Copy every entry below exactly as it appears, leaving out the images.

[[ Supplied records, beginning ]]

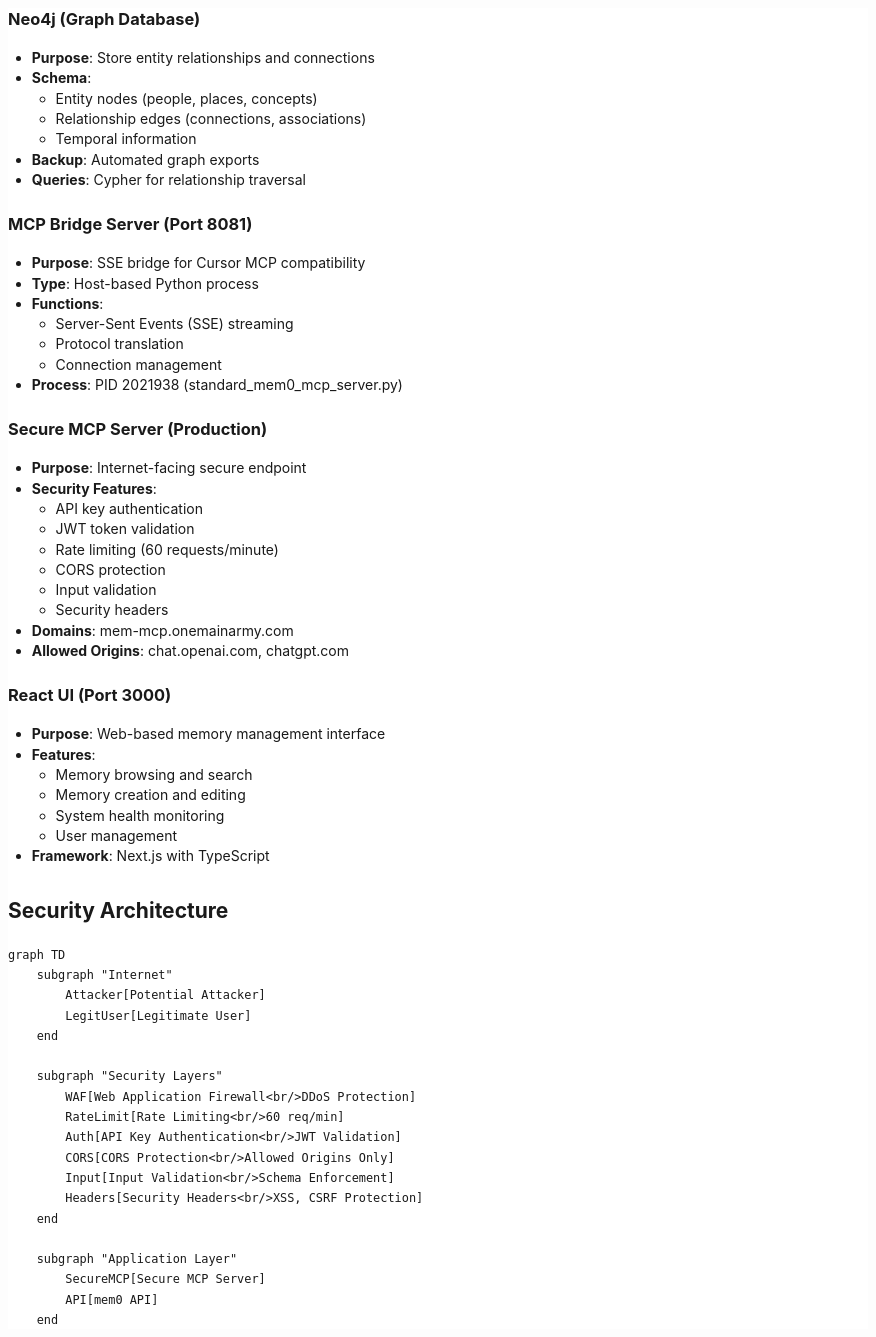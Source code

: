 ### Neo4j (Graph Database)
- **Purpose**: Store entity relationships and connections
- **Schema**:
  - Entity nodes (people, places, concepts)
  - Relationship edges (connections, associations)
  - Temporal information
- **Backup**: Automated graph exports
- **Queries**: Cypher for relationship traversal

### MCP Bridge Server (Port 8081)
- **Purpose**: SSE bridge for Cursor MCP compatibility
- **Type**: Host-based Python process
- **Functions**:
  - Server-Sent Events (SSE) streaming
  - Protocol translation
  - Connection management
- **Process**: PID 2021938 (standard_mem0_mcp_server.py)

### Secure MCP Server (Production)
- **Purpose**: Internet-facing secure endpoint
- **Security Features**:
  - API key authentication
  - JWT token validation
  - Rate limiting (60 requests/minute)
  - CORS protection
  - Input validation
  - Security headers
- **Domains**: mem-mcp.onemainarmy.com
- **Allowed Origins**: chat.openai.com, chatgpt.com

### React UI (Port 3000)
- **Purpose**: Web-based memory management interface
- **Features**:
  - Memory browsing and search
  - Memory creation and editing
  - System health monitoring
  - User management
- **Framework**: Next.js with TypeScript

## Security Architecture

```mermaid
graph TD
    subgraph "Internet"
        Attacker[Potential Attacker]
        LegitUser[Legitimate User]
    end

    subgraph "Security Layers"
        WAF[Web Application Firewall<br/>DDoS Protection]
        RateLimit[Rate Limiting<br/>60 req/min]
        Auth[API Key Authentication<br/>JWT Validation]
        CORS[CORS Protection<br/>Allowed Origins Only]
        Input[Input Validation<br/>Schema Enforcement]
        Headers[Security Headers<br/>XSS, CSRF Protection]
    end

    subgraph "Application Layer"
        SecureMCP[Secure MCP Server]
        API[mem0 API]
    end

```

[[ Supplied records, end ]]

— Reply to the exercise —
Source code

: ### Neo4j (Graph Database)
- **Purpose**: Store entity relationships and connections
- **Schema**:
  - Entity nodes (people, places, concepts)
  - Relationship edges (connections, associations)
  - Temporal information
- **Backup**: Automated graph exports
- **Queries**: Cypher for relationship traversal

### MCP Bridge Server (Port 8081)
- **Purpose**: SSE bridge for Cursor MCP compatibility
- **Type**: Host-based Python process
- **Functions**:
  - Server-Sent Events (SSE) streaming
  - Protocol translation
  - Connection management
- **Process**: PID 2021938 (standard_mem0_mcp_server.py)

### Secure MCP Server (Production)
- **Purpose**: Internet-facing secure endpoint
- **Security Features**:
  - API key authentication
  - JWT token validation
  - Rate limiting (60 requests/minute)
  - CORS protection
  - Input validation
  - Security headers
- **Domains**: mem-mcp.onemainarmy.com
- **Allowed Origins**: chat.openai.com, chatgpt.com

### React UI (Port 3000)
- **Purpose**: Web-based memory management interface
- **Features**:
  - Memory browsing and search
  - Memory creation and editing
  - System health monitoring
  - User management
- **Framework**: Next.js with TypeScript

## Security Architecture

```mermaid
graph TD
    subgraph "Internet"
        Attacker[Potential Attacker]
        LegitUser[Legitimate User]
    end

    subgraph "Security Layers"
        WAF[Web Application Firewall<br/>DDoS Protection]
        RateLimit[Rate Limiting<br/>60 req/min]
        Auth[API Key Authentication<br/>JWT Validation]
        CORS[CORS Protection<br/>Allowed Origins Only]
        Input[Input Validation<br/>Schema Enforcement]
        Headers[Security Headers<br/>XSS, CSRF Protection]
    end

    subgraph "Application Layer"
        SecureMCP[Secure MCP Server]
        API[mem0 API]
    end

```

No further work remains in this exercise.